San Francisco Not So Sweet To Beverage Investors

The Wall Street Journal reported San Francisco is set to become the first U.S. city to require cigarette style “warning labels” on ads for sodas and other sugary beverages.

The Letter Of The Law

Effective July 25, the law will require billboards and other public advertisements to include a statement reading, “WARNING: Drinking beverages with added sugar(s) contributes to obesity, diabetes, and tooth decay.” The ban would not extend to television and radio ads.

Tuesday, a civil complaint filed before a California court was struck down. The American Beverage Association, which filed the complaint and whose members include the The Coca-Cola Co KO and PepsiCo, Inc. PEP, argued that the warning label requirement violated First Amendment free speech rights. The judge denied the request, ruling the plaintiffs wouldn't suffer irreparable harm from the new law.

Related Link: The Investment Case Against Sugar

Bans Inspire Other Cities

New York failed to implement a ban on the sale of sugary drinks larger than 16 ounces. Following New York’s announcement of their proposed ban, Los Angeles debated banning sodas at public parks and libraries, and Bostonians proposed a ban of “super-sized” sodas at restaurants.

San Francisco’s success in court may be the ammo warning-proponents need in cities like Baltimore and New York.

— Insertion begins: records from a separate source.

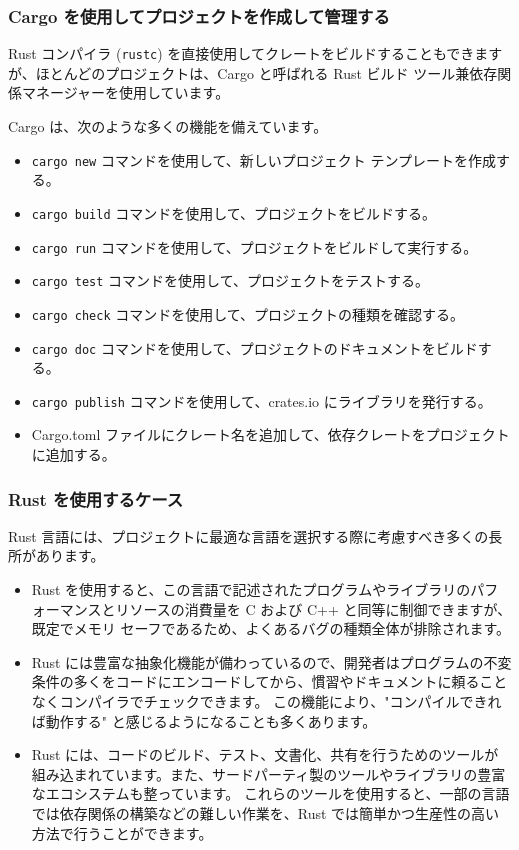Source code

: \subsubsection{Cargo を使用してプロジェクトを作成して管理する}

Rust コンパイラ (\texttt{rustc}) を直接使用してクレートをビルドすることもできますが、ほとんどのプロジェクトは、Cargo と呼ばれる Rust ビルド ツール兼依存関係マネージャーを使用しています。

Cargo は、次のような多くの機能を備えています。

\begin{itemize}
\item \texttt{cargo new} コマンドを使用して、新しいプロジェクト テンプレートを作成する。
\item \texttt{cargo build} コマンドを使用して、プロジェクトをビルドする。
\item \texttt{cargo run} コマンドを使用して、プロジェクトをビルドして実行する。
\item \texttt{cargo test} コマンドを使用して、プロジェクトをテストする。
\item \texttt{cargo check} コマンドを使用して、プロジェクトの種類を確認する。
\item \texttt{cargo doc} コマンドを使用して、プロジェクトのドキュメントをビルドする。
\item \texttt{cargo publish} コマンドを使用して、crates.io にライブラリを発行する。
\item Cargo.toml ファイルにクレート名を追加して、依存クレートをプロジェクトに追加する。
\end{itemize}

\subsubsection{Rust を使用するケース}

Rust 言語には、プロジェクトに最適な言語を選択する際に考慮すべき多くの長所があります。

\begin{itemize}
\item Rust を使用すると、この言語で記述されたプログラムやライブラリのパフォーマンスとリソースの消費量を C および C++ と同等に制御できますが、既定でメモリ セーフであるため、よくあるバグの種類全体が排除されます。
\item Rust には豊富な抽象化機能が備わっているので、開発者はプログラムの不変条件の多くをコードにエンコードしてから、慣習やドキュメントに頼ることなくコンパイラでチェックできます。 この機能により、"コンパイルできれば動作する" と感じるようになることも多くあります。
\item Rust には、コードのビルド、テスト、文書化、共有を行うためのツールが組み込まれています。また、サードパーティ製のツールやライブラリの豊富なエコシステムも整っています。 これらのツールを使用すると、一部の言語では依存関係の構築などの難しい作業を、Rust では簡単かつ生産性の高い方法で行うことができます。
\end{itemize}


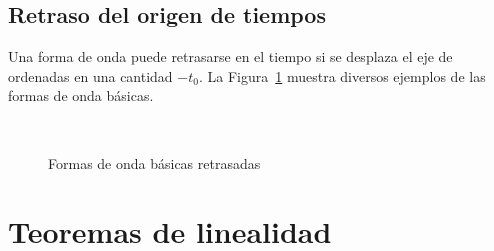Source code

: \subsection{Retraso del origen de tiempos}
Una forma de onda puede retrasarse en el tiempo si se desplaza el eje
de ordenadas en una cantidad $-t_0$. La Figura~\ref{fig.retraso}
muestra diversos ejemplos de las formas de onda básicas.
\begin{figure}[H]
  \centering {}\hfil
  \\
  \hfil
  \caption{Formas de onda básicas retrasadas}
  \label{fig.retraso}
\end{figure}
	
	
\section{Teoremas de linealidad}
	

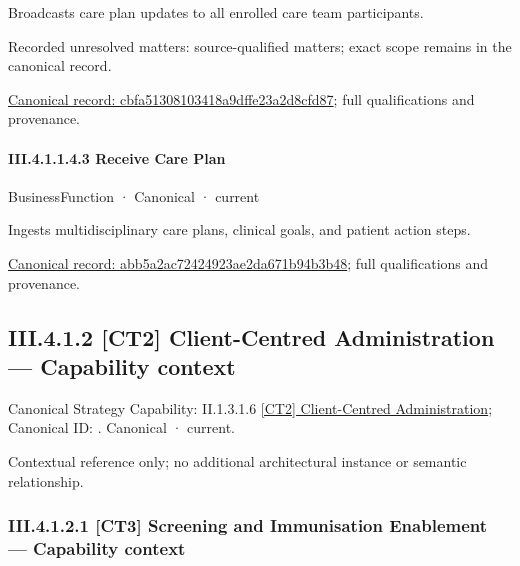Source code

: Broadcasts care plan updates to all enrolled care team participants.


{\small Recorded unresolved matters: source-qualified matters; exact scope remains in the canonical record.}\par
{\footnotesize \href{../../../../continuum/business/business-function/cbfa51308103418a9dffe23a2d8cfd87.md}{Canonical record: cbfa51308103418a9dffe23a2d8cfd87}; full qualifications and provenance.}\par
\paragraph*{III.4.1.1.4.3 Receive Care Plan}
\label{navigation:III.4.1.1.4.3}

\label{element:abb5a2ac72424923ae2da671b94b3b48}
{\small BusinessFunction · Canonical · current}\par

Ingests multidisciplinary care plans, clinical goals, and patient action steps.


{\footnotesize \href{../../../../continuum/business/business-function/abb5a2ac72424923ae2da671b94b3b48.md}{Canonical record: abb5a2ac72424923ae2da671b94b3b48}; full qualifications and provenance.}\par
\subsection*{III.4.1.2 [CT2] Client-Centred Administration — Capability context}
\label{navigation:III.4.1.2}

{\small Canonical Strategy Capability: II.1.3.1.6 \hyperref[element:8752b7a937754b2faa296300c6a48911]{[CT2] Client-Centred Administration}; Canonical ID: \texttt{}. Canonical · current.}\par
Contextual reference only; no additional architectural instance or semantic relationship.\par
\subsubsection*{III.4.1.2.1 [CT3] Screening and Immunisation Enablement — Capability context}
\label{navigation:III.4.1.2.1}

Berkeley and Philadelphia are going further, proposing “sugar taxes” as high as 3 cents per ounce on drinks with added sugars.

Stocks Affected

Neither Coca-Cola nor Pepsi saw their share prices move much following either the announcement of the New York ban back in 2012 nor its being blocked in court in 2014. Both companies have also been extending their non-carbonated offerings for some time.

That being said, the “war on soda” is seen by some analysts as posing a risk to the beverage sector, particularly Coca-Cola, Pepsi, Dr Pepper Snapple Group Inc. DPS and Monster Beverage Corporation MNST, if it ever extends to the adoption of soda taxes.